The following are examples of commentaries from series of commentaries that include the Old Testament. Each book entry is just an example. For other volumes in the series, follow the series link.

You will want to select a commentary that is appropriate to your particular task, whether that is personal study, preaching, in-depth exegesis, Bible study in the original languages, or devotional reading.

Some categories of commentaries are:

You may want to look at one volume of a commentary series before going crazy about buying a number of them. Some series I am very anxious to own or at least to get via interlibrary loan. Others are not so important. With commentaries, let the buyer beware!

Psalms I (Anchor Bible)

Psalms I, 1-50 (Anchor Bible Series, Vol. 16)

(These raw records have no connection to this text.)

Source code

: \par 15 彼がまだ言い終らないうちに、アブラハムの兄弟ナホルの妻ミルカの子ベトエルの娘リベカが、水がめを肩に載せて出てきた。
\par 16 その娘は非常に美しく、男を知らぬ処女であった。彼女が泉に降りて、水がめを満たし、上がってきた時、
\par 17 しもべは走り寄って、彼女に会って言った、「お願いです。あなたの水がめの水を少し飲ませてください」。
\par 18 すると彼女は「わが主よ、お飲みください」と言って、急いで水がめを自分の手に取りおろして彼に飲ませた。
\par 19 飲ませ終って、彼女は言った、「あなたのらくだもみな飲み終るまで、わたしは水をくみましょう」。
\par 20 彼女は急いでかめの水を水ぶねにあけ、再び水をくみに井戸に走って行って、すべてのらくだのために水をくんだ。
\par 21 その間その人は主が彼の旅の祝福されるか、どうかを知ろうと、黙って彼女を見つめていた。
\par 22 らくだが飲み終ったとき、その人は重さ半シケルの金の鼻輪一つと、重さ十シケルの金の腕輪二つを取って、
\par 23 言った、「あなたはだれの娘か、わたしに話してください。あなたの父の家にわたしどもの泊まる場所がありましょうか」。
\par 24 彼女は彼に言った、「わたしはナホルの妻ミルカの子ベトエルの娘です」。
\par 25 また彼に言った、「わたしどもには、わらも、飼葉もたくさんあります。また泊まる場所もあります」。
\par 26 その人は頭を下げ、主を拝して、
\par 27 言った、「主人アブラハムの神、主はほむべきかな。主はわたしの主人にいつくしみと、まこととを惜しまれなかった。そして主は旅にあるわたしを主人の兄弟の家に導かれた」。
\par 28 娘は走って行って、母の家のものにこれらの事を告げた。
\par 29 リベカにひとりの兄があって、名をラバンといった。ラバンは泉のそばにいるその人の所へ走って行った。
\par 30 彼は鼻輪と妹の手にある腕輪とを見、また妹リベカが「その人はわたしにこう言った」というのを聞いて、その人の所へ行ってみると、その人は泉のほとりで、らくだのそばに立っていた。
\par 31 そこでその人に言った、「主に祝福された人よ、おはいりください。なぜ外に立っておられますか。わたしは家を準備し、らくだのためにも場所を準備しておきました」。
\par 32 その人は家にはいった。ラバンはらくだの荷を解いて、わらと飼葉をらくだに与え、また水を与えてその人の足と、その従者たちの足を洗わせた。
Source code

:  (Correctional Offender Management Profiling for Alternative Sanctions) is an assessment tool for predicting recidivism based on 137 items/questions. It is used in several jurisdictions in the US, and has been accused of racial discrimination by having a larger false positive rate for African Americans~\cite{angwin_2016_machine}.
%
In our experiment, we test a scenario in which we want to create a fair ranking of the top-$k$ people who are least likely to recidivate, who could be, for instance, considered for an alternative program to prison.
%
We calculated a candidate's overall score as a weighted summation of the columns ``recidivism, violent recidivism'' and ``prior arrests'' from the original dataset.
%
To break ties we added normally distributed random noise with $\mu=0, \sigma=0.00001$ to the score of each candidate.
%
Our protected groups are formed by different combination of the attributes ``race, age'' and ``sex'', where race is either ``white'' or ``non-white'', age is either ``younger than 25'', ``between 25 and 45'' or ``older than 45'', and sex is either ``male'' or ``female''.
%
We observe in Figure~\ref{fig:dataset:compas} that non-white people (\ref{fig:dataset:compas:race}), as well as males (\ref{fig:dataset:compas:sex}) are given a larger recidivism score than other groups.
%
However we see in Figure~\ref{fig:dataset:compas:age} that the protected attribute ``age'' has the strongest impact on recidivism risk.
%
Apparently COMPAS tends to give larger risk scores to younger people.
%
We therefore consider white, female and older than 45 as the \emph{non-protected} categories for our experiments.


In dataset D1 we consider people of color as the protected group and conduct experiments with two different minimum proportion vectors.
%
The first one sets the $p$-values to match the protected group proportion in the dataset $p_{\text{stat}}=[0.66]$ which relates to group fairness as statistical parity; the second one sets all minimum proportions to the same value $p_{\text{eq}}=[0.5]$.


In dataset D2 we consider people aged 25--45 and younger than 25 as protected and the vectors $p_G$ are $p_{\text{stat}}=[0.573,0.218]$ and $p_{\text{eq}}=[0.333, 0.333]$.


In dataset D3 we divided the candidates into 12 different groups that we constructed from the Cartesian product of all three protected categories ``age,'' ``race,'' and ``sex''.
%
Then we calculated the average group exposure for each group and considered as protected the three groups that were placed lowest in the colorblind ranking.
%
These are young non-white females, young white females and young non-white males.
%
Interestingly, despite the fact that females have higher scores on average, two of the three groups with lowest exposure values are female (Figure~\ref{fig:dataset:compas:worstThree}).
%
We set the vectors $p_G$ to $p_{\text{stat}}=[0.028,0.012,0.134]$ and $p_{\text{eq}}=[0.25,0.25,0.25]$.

From Amazon.com: This is Volume 16 of The Anchor Bible, a new book-by-book translation of the Bible, each complete with an introduction and notes. Psalms I (1-50)  is translated and edited by Mitchell Dahood, S.J., Professor of Ugaritic Language and Literature at The Pontifical Biblical Institute in Rome.

With Psalms, any new translation will be considered in the context of the literary achievement of the King James Version, and in the light of more recent renderings.  A word of explanation is, therefore, appropriate.

"The translation offered here," Father Dahood writes, "differs from earlier efforts in that it is not the fruit of a confrontation of the Hebrew text with the ancient versions, from which the least objectionable reading is plucked."  Rather, from a close examination of the original text, a unique translation has been attempted, one which relies heavily on contemporary linguistic evidence.  It is a translation "accompanied by philological commentary, that lays heavy stress on the Ras-Shamra texts and other epigraphic discoveries made along the Phoenician littoral," a translation prepared in direct response to W.F. Albright's statement (made a quarter of a century ago) "that all future investigations of the book of Psalms must deal intensively with the Ugaritic texts."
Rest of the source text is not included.